> _EXERCISE DESCRIPTION_: Reproduce exactly, and only, the lines below from the one containing "your desired learning" through the one containing "training loop to".

**** RECORDS FOR THE TASK ****

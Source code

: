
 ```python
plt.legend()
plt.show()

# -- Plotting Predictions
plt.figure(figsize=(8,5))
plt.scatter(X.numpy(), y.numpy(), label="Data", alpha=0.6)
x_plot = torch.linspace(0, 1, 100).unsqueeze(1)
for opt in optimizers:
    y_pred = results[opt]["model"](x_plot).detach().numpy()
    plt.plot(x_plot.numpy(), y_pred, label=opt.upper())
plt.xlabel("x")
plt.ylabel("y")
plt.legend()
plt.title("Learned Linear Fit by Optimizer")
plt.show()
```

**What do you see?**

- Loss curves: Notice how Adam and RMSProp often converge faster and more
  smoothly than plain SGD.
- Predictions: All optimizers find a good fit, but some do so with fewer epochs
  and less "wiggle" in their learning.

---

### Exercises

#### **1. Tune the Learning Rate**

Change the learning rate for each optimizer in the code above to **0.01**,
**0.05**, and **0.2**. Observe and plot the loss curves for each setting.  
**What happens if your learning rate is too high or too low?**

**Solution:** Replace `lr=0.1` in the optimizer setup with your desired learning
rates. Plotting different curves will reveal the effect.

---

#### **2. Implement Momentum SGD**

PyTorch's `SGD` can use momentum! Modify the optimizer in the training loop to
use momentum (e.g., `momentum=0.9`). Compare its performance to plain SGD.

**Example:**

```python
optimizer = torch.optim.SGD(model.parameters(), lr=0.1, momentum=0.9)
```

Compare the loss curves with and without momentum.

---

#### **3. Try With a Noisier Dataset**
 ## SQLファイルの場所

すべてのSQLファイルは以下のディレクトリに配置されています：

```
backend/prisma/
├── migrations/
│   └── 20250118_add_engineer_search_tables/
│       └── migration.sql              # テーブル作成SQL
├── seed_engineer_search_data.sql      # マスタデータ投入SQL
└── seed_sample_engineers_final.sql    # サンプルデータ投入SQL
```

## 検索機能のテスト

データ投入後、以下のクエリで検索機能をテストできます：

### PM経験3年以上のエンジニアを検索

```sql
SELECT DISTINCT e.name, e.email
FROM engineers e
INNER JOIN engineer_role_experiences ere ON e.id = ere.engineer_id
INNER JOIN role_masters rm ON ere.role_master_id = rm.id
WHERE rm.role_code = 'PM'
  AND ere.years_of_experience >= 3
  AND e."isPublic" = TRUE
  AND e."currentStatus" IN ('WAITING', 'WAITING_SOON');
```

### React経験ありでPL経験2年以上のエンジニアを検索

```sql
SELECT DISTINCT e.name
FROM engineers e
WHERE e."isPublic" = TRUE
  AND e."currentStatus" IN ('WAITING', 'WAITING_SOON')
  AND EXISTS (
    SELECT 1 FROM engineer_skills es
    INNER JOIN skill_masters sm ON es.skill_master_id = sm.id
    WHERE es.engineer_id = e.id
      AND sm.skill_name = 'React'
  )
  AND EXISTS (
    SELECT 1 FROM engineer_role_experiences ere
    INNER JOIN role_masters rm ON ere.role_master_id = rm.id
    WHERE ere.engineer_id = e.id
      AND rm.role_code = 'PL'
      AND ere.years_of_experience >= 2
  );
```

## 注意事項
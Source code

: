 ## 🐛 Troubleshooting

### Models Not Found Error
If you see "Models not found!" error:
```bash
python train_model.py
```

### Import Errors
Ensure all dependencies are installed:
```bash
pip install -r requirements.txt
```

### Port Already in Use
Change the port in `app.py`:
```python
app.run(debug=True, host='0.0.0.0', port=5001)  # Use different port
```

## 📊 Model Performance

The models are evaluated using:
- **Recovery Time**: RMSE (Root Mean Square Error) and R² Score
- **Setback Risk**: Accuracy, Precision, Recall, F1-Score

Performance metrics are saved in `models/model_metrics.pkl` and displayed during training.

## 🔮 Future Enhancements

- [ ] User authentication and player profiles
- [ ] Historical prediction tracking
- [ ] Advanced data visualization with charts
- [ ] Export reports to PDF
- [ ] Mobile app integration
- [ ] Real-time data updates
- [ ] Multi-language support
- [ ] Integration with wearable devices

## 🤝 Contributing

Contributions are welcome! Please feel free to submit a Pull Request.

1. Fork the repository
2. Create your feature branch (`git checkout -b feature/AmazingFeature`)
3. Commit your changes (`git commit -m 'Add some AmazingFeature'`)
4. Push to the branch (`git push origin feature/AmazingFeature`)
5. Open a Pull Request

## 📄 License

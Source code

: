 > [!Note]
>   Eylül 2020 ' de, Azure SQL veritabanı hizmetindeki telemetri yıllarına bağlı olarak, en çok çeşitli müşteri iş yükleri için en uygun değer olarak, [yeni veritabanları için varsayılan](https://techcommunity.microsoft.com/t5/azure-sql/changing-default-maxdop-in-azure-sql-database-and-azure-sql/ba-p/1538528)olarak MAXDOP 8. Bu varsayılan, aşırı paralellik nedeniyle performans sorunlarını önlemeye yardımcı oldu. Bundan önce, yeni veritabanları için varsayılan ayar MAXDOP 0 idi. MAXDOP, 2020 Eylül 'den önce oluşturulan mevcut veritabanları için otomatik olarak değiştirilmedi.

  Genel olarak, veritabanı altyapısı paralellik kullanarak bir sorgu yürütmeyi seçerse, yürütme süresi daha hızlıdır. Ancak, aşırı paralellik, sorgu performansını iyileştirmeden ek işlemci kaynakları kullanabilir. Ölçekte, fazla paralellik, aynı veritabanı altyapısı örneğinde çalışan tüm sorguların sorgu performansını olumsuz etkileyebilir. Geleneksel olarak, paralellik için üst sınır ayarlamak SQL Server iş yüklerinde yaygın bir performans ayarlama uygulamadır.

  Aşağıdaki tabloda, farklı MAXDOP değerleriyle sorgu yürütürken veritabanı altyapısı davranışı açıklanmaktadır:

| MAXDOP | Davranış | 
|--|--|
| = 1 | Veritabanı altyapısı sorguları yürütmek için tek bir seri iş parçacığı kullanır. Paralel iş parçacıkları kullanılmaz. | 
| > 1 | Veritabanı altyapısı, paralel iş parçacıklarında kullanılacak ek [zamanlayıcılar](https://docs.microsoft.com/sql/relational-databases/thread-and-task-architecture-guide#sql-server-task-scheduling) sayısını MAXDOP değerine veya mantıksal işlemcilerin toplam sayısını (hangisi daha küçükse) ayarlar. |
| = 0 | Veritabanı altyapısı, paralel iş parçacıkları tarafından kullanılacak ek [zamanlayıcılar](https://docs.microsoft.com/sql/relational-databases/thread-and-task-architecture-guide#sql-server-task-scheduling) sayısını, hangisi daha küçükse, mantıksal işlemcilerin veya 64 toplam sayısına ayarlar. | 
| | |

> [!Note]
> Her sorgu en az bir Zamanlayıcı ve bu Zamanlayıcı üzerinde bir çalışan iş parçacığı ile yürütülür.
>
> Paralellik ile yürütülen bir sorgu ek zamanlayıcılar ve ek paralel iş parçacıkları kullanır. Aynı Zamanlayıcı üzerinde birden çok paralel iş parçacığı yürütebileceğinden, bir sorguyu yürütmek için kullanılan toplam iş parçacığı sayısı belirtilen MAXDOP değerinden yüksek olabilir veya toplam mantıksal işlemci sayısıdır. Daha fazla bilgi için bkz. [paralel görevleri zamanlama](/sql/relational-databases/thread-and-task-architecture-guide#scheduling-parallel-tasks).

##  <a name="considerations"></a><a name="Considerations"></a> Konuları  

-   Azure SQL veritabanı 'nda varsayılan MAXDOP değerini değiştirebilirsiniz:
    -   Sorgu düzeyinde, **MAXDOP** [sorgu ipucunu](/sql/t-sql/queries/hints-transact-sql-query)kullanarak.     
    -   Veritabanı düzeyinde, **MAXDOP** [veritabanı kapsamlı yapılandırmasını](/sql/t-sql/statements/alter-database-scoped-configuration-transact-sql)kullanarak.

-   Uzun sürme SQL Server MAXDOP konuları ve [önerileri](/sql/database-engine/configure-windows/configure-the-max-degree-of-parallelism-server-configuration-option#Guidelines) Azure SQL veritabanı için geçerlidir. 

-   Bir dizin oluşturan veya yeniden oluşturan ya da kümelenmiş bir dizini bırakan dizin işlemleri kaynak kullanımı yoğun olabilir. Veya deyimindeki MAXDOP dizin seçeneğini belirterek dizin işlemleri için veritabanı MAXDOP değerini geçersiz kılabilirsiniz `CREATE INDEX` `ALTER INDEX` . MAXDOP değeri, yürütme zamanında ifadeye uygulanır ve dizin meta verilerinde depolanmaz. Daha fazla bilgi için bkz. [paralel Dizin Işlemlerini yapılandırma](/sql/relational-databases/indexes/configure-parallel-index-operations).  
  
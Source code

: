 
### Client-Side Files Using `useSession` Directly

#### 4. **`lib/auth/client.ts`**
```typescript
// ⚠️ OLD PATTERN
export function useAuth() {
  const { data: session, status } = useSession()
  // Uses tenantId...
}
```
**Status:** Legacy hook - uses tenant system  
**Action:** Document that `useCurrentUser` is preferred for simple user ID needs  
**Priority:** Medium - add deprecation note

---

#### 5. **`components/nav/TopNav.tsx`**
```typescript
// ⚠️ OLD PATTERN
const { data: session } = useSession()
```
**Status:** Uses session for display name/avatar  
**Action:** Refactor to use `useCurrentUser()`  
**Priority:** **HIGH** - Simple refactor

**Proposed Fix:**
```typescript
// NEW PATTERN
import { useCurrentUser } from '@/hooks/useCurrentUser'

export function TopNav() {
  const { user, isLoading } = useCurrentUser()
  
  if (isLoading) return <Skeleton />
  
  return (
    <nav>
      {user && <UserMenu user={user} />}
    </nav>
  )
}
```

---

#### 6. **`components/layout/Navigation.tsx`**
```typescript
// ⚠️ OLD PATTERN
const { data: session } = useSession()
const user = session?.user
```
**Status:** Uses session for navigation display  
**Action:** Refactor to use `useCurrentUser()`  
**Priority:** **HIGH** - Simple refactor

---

****

> _SOLUTION_:
**Solution:** Replace `lr=0.1` in the optimizer setup with your desired learning
rates. Plotting different curves will reveal the effect.

---

#### **2. Implement Momentum SGD**

PyTorch's `SGD` can use momentum! Modify the optimizer in the training loop to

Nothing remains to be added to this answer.